-- PROBLEM DETAILS --
Every line below that holds the string "hash" should be copied out.

-- LISTED RECORDS --
##########

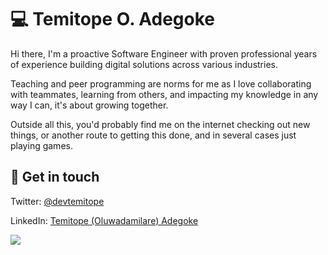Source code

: # 💻 Temitope O. Adegoke

Hi there, I'm a proactive Software Engineer with proven professional years of experience building digital solutions across various industries.

Teaching and peer programming are norms for me as I love collaborating with teammates, learning from others, and impacting my knowledge in any way I can, it's about growing together.

Outside all this, you'd probably find me on the internet checking out new things, or another route to getting this done, and in several cases just playing games.

## 🚀 Get in touch

Twitter: [@devtemitope](https://twitter.com/devtemitope)

LinkedIn: [Temitope (Oluwadamilare) Adegoke](https://www.linkedin.com/in/dtemitope/)

![](https://hit.yhype.me/github/profile?user_id=49331266)
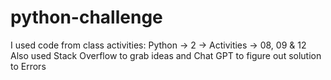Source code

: # python-challenge
I used code from class activities: Python -> 2 -> Activities -> 08, 09 & 12
Also used Stack Overflow to grab ideas and Chat GPT to figure out solution to Errors
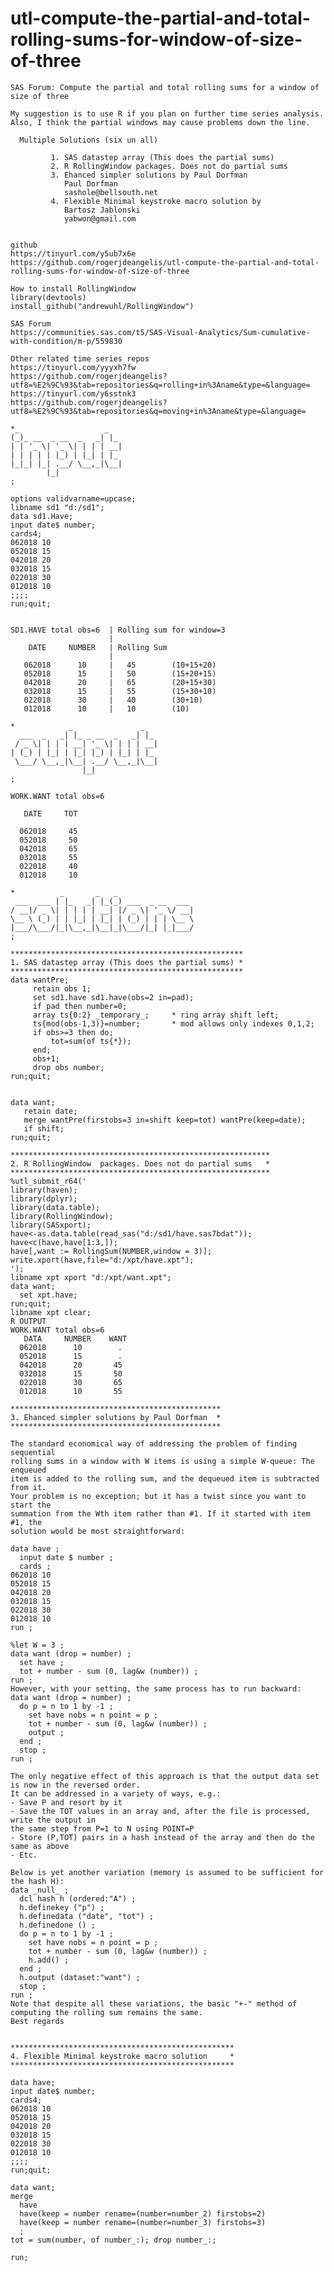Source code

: # utl-compute-the-partial-and-total-rolling-sums-for-window-of-size-of-three
    SAS Forum: Compute the partial and total rolling sums for a window of size of three

    My suggestion is to use R if you plan on further time series analysis.
    Also, I think the partial windows may cause problems down the line.

      Multiple Solutions (six un all)

             1. SAS datastep array (This does the partial sums)
             2. R RollingWindow packages. Does not do partial sums
             3. Ehanced simpler solutions by Paul Dorfman
                Paul Dorfman
                sashole@bellsouth.net
             4. Flexible Minimal keystroke macro solution by
                Bartosz Jablonski
                yabwon@gmail.com


    github
    https://tinyurl.com/y5ub7x6e
    https://github.com/rogerjdeangelis/utl-compute-the-partial-and-total-rolling-sums-for-window-of-size-of-three

    How to install RollingWindow
    library(devtools)
    install_github("andrewuhl/RollingWindow")

    SAS Forum
    https://communities.sas.com/t5/SAS-Visual-Analytics/Sum-cumulative-with-condition/m-p/559830

    Other related time series repos
    https://tinyurl.com/yyyxh7fw
    https://github.com/rogerjdeangelis?utf8=%E2%9C%93&tab=repositories&q=rolling+in%3Aname&type=&language=
    https://tinyurl.com/y6sstnk3
    https://github.com/rogerjdeangelis?utf8=%E2%9C%93&tab=repositories&q=moving+in%3Aname&type=&language=

    *_                   _
    (_)_ __  _ __  _   _| |_
    | | '_ \| '_ \| | | | __|
    | | | | | |_) | |_| | |_
    |_|_| |_| .__/ \__,_|\__|
            |_|
    ;

    options validvarname=upcase;
    libname sd1 "d:/sd1";
    data sd1.Have;
    input date$ number;
    cards4;
    062018 10
    052018 15
    042018 20
    032018 15
    022018 30
    012018 10
    ;;;;
    run;quit;


    SD1.HAVE total obs=6  | Rolling sum for window=3
                          |
        DATE     NUMBER   | Rolling Sum
                          |
       062018      10     |   45        (10+15+20)
       052018      15     |   50        (15+20+15)
       042018      20     |   65        (20+15+30)
       032018      15     |   55        (15+30+10)
       022018      30     |   40        (30+10)
       012018      10     |   10        (10)

    *            _               _
      ___  _   _| |_ _ __  _   _| |_
     / _ \| | | | __| '_ \| | | | __|
    | (_) | |_| | |_| |_) | |_| | |_
     \___/ \__,_|\__| .__/ \__,_|\__|
                    |_|
    ;

    WORK.WANT total obs=6

       DATE     TOT

      062018     45
      052018     50
      042018     65
      032018     55
      022018     40
      012018     10

    *          _       _   _
     ___  ___ | |_   _| |_(_) ___  _ __  ___
    / __|/ _ \| | | | | __| |/ _ \| '_ \/ __|
    \__ \ (_) | | |_| | |_| | (_) | | | \__ \
    |___/\___/|_|\__,_|\__|_|\___/|_| |_|___/
    ;

    ****************************************************
    1. SAS datastep array (This does the partial sums) *
    ****************************************************
    data wantPre;
         retain obs 1;
         set sd1.have sd1.have(obs=2 in=pad);
         if pad then number=0;
         array ts{0:2} _temporary_;     * ring array shift left;
         ts{mod(obs-1,3)}=number;       * mod allows only indexes 0,1,2;
         if obs>=3 then do;
             tot=sum(of ts{*});
         end;
         obs+1;
         drop obs number;
    run;quit;


    data want;
       retain date;
       merge wantPre(firstobs=3 in=shift keep=tot) wantPre(keep=date);
       if shift;
    run;quit;

    **********************************************************
    2. R RollingWindow  packages. Does not do partial sums   *
    **********************************************************
    %utl_submit_r64('
    library(haven);
    library(dplyr);
    library(data.table);
    library(RollingWindow);
    library(SASxport);
    have<-as.data.table(read_sas("d:/sd1/have.sas7bdat"));
    have<c(have,have[1:3,]);
    have[,want := RollingSum(NUMBER,window = 3)];
    write.xport(have,file="d:/xpt/have.xpt");
    ');
    libname xpt xport "d:/xpt/want.xpt";
    data want;
      set xpt.have;
    run;quit;
    libname xpt clear;
    R OUTPUT
    WORK.WANT total obs=6
       DATA     NUMBER    WANT
      062018      10        .
      052018      15        .
      042018      20       45
      032018      15       50
      022018      30       65
      012018      10       55

    ***********************************************
    3. Ehanced simpler solutions by Paul Dorfman  *
    ***********************************************

    The standard economical way of addressing the problem of finding sequential
    rolling sums in a window with W items is using a simple W-queue: The enqueued
    item is added to the rolling sum, and the dequeued item is subtracted from it.
    Your problem is no exception; but it has a twist since you want to start the
    summation from the Wth item rather than #1. If it started with item #1, the
    solution would be most straightforward:

    data have ;
      input date $ number ;
      cards ;
    062018 10
    052018 15
    042018 20
    032018 15
    022018 30
    012018 10
    run ;

    %let W = 3 ;
    data want (drop = number) ;
      set have ;
      tot + number - sum (0, lag&w (number)) ;
    run ;
    However, with your setting, the same process has to run backward:
    data want (drop = number) ;
      do p = n to 1 by -1 ;
        set have nobs = n point = p ;
        tot + number - sum (0, lag&w (number)) ;
        output ;
      end ;
      stop ;
    run ;

    The only negative effect of this approach is that the output data set is now in the reversed order.
    It can be addressed in a variety of ways, e.g.:
    - Save P and resort by it
    - Save the TOT values in an array and, after the file is processed, write the output in
    the same step from P=1 to N using POINT=P
    - Store (P,TOT) pairs in a hash instead of the array and then do the same as above
    - Etc.

    Below is yet another variation (memory is assumed to be sufficient for the hash H):
    data _null_ ;
      dcl hash h (ordered:"A") ;
      h.definekey ("p") ;
      h.definedata ("date", "tot") ;
      h.definedone () ;
      do p = n to 1 by -1 ;
        set have nobs = n point = p ;
        tot + number - sum (0, lag&w (number)) ;
        h.add() ;
      end ;
      h.output (dataset:"want") ;
      stop ;
    run ;
    Note that despite all these variations, the basic "+-" method of
    computing the rolling sum remains the same.
    Best regards


    **************************************************
    4. Flexible Minimal keystroke macro solution     *
    **************************************************

    data have;
    input date$ number;
    cards4;
    062018 10
    052018 15
    042018 20
    032018 15
    022018 30
    012018 10
    ;;;;
    run;quit;

    data want;
    merge
      have
      have(keep = number rename=(number=number_2) firstobs=2)
      have(keep = number rename=(number=number_3) firstobs=3)
      ;
    tot = sum(number, of number_:); drop number_:;

    run;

##########

-- THE COMPLETED TASK --
    - Store (P,TOT) pairs in a hash instead of the array and then do the same as above
    Below is yet another variation (memory is assumed to be sufficient for the hash H):
      dcl hash h (ordered:"A") ;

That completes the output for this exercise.